Discussion of a Recent Leu Coins Sale - Too-Shiny Tets.



DonnaML (' Grand Master and Benefactor') of a numismatic forum near you wrote (March 13 (edited))
[...] Dubious - and truly preposterous - "from an old collection" provenances are hardly limited to that company [Roma Numismatics]. On the Facebook ancient coins group, people have been ridiculing the stated provenance of a group of coins up for sale at the current Leu auction. To quote one member a couple of days ago: "Looks like the Leu auction had some decent bargains today so far. That person who formed the 'European collection formed before 2005' had quite the appetite for coins - among their many holdings were 42 shiny late type Lysimachus tets all from the same mint!. Amazing."

The subsequent conversation is entertaining; I've omitted the names of those who posted the comments: [...]
There is another one from the same hoard in the new roma numismatic as well. Will be interesting to see how many of them will pop out
Does anyone really think Leu is any better than Roma? Anyone? [...]

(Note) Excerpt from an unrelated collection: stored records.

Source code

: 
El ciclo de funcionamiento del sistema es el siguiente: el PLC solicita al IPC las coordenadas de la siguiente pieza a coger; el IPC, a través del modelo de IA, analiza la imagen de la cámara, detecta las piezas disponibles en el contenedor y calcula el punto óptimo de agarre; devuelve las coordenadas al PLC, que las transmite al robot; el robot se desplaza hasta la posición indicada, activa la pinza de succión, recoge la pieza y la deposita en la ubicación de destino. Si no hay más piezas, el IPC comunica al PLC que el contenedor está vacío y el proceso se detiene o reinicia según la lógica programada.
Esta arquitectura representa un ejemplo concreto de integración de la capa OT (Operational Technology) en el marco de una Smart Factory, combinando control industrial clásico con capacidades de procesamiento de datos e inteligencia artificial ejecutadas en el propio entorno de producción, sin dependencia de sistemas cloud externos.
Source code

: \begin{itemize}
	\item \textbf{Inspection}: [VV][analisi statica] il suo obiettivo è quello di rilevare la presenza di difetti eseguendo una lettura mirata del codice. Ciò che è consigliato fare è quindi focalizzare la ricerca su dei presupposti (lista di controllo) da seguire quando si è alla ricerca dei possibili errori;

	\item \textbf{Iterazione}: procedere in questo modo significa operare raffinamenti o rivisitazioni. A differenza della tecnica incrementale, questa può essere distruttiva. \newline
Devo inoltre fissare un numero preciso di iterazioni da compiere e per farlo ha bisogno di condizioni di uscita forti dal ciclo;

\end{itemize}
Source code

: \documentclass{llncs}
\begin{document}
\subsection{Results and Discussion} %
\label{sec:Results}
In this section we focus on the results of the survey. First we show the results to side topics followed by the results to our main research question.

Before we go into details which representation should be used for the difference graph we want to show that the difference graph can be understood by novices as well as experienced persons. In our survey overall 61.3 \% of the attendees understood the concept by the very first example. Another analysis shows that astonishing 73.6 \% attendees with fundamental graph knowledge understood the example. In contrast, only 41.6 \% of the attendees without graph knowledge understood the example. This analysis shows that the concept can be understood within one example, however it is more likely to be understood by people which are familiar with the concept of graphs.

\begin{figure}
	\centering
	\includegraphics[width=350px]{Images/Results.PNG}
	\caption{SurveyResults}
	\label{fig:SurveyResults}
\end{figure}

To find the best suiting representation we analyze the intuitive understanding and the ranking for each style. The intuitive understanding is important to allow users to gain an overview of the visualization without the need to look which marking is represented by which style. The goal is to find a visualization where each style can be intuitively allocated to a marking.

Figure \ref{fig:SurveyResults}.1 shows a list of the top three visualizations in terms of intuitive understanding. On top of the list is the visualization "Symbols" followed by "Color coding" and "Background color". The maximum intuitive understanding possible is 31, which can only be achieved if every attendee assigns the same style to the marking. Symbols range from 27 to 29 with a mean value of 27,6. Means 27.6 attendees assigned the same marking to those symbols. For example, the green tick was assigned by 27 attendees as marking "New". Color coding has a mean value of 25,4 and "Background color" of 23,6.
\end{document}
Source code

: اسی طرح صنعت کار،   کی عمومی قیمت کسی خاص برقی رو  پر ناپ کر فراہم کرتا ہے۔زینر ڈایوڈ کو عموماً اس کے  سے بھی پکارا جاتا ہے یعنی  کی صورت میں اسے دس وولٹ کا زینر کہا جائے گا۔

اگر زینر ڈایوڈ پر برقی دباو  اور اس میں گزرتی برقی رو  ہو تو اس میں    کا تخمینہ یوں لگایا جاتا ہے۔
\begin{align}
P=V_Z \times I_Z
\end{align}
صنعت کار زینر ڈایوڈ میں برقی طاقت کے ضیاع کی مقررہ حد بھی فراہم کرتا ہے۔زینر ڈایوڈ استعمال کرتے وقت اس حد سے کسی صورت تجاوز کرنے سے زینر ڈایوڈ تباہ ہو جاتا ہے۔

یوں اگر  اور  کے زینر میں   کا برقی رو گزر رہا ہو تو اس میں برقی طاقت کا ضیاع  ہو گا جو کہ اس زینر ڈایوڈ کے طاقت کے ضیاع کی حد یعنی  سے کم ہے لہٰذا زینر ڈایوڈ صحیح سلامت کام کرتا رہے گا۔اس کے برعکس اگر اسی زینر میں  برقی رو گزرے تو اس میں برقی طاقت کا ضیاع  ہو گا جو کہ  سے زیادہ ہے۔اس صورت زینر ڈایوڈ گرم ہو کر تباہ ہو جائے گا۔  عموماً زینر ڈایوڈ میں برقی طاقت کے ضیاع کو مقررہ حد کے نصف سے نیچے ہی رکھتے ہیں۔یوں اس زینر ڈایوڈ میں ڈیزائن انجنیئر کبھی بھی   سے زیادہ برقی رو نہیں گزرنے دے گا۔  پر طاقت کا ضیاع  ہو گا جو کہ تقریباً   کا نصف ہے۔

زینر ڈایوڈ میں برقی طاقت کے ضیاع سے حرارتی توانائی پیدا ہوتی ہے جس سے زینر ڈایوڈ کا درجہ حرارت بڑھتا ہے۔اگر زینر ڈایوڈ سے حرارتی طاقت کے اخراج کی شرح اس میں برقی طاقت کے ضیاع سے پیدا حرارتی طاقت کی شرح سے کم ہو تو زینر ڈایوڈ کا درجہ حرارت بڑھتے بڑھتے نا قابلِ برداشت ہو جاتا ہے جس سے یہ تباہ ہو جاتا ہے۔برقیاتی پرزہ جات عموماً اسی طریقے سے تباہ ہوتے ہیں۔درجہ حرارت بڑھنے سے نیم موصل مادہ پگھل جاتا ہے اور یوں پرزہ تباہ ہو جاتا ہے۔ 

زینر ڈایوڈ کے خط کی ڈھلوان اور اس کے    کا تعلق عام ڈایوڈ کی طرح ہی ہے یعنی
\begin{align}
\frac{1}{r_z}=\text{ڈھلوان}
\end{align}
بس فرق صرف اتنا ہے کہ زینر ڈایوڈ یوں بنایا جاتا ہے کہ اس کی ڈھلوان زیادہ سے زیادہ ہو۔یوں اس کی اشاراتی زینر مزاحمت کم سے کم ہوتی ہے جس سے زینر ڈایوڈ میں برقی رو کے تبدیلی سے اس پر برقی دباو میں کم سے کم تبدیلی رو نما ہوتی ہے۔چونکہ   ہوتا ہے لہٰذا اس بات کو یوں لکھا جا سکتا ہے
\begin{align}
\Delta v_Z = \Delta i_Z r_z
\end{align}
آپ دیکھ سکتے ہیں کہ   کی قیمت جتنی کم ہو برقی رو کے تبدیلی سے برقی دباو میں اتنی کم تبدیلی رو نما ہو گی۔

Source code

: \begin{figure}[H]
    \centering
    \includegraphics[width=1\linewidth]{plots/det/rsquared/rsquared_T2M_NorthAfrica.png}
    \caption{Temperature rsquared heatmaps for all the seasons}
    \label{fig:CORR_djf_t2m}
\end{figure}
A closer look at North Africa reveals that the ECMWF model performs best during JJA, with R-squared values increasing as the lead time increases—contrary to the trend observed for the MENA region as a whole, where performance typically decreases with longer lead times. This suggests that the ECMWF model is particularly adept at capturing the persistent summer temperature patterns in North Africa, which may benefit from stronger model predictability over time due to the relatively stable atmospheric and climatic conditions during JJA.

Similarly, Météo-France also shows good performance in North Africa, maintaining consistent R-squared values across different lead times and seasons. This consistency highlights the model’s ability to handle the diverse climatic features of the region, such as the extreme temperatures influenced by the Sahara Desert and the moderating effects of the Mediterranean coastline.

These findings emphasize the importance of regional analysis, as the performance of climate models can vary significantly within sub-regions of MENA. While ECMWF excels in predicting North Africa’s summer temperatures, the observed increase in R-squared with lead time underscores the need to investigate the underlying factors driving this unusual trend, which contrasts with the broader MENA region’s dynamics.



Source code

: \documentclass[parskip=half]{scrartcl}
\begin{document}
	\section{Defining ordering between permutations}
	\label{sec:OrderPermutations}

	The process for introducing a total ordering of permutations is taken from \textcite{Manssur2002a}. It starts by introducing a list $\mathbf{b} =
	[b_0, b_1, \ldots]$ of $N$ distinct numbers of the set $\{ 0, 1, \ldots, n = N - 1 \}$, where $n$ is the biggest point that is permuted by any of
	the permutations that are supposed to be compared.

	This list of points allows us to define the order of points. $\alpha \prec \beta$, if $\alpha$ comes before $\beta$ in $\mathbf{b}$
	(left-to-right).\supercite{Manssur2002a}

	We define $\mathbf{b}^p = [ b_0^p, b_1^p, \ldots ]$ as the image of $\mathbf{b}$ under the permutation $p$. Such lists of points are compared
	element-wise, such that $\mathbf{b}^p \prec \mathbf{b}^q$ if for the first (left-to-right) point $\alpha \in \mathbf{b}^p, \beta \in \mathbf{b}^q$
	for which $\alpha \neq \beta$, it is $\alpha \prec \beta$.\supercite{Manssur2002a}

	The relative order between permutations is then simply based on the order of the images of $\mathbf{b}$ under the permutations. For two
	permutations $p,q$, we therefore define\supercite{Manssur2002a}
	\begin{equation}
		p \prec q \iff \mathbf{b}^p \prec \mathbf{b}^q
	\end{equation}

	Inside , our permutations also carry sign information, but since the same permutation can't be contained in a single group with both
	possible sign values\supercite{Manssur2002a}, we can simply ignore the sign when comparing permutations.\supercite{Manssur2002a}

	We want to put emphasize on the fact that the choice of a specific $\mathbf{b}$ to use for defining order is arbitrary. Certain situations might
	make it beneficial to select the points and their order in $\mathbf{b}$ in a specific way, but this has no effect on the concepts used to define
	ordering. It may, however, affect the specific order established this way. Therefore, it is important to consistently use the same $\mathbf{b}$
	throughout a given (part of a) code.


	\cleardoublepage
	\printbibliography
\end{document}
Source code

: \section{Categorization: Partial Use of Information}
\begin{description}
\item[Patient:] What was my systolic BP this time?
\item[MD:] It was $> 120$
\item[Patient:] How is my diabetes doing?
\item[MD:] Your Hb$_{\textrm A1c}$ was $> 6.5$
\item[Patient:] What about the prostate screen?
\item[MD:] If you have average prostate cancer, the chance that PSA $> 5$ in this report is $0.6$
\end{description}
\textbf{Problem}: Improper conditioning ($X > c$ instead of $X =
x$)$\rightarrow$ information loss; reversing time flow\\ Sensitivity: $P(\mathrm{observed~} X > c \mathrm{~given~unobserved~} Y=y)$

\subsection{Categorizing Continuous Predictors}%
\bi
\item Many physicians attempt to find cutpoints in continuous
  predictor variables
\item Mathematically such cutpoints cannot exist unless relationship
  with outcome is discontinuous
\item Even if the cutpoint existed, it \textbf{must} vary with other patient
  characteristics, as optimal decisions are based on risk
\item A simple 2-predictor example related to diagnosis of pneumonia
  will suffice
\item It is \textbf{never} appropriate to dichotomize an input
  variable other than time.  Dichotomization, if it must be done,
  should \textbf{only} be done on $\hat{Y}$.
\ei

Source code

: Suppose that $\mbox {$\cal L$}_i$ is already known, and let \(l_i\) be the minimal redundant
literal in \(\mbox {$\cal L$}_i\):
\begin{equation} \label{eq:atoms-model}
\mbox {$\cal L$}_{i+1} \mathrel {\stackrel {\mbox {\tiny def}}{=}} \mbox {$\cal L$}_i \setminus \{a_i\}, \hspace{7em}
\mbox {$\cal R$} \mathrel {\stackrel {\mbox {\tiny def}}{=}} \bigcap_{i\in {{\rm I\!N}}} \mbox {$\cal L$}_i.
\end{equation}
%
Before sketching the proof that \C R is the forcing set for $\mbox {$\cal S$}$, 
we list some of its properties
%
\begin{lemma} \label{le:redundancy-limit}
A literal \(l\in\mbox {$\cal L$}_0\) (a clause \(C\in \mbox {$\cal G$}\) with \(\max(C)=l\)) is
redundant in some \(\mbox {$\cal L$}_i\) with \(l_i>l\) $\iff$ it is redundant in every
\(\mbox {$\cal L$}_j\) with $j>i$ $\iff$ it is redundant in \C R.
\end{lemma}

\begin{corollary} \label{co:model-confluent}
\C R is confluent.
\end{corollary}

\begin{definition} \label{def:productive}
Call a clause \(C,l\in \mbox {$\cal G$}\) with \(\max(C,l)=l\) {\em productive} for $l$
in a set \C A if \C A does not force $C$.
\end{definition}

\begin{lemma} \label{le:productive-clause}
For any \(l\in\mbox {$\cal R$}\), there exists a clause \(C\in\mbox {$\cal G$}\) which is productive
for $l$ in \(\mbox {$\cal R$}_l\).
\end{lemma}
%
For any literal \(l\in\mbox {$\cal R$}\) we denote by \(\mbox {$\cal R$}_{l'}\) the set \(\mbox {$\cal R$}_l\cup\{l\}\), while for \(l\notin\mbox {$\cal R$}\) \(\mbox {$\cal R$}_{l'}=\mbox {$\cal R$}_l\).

2005 must have been the key year! A Swiss collection, a European collection, a Bavarian collection. So many collections….[...] Someone explains why they picked 2005: 2005 is the year that Switzerland signed on to the 1970 UNESCO Convention. Objects with a provenance before that date would be exempt from the Convention as far as Swiss authorities are concerned. How long before isn't the point, just "before"
It ws commented that Leu had sold a group of coins that had apparently previously been labelled the “Harshly Cleaned Collection” by the collecting community. In reality of course this probably refers to one or more hoards that had not reached the proper authorities but ended up being peddled by a dealer that had without scruples just stripped the lot chemically. And collectors were laughing about it. Here is is of note that what collectors say were coins from the same hoard split between at least two dealers, and that more are likely to surface - all of course without any information reaching the authorities or archaeologists. This is nothing but knowledge theft right out in the open.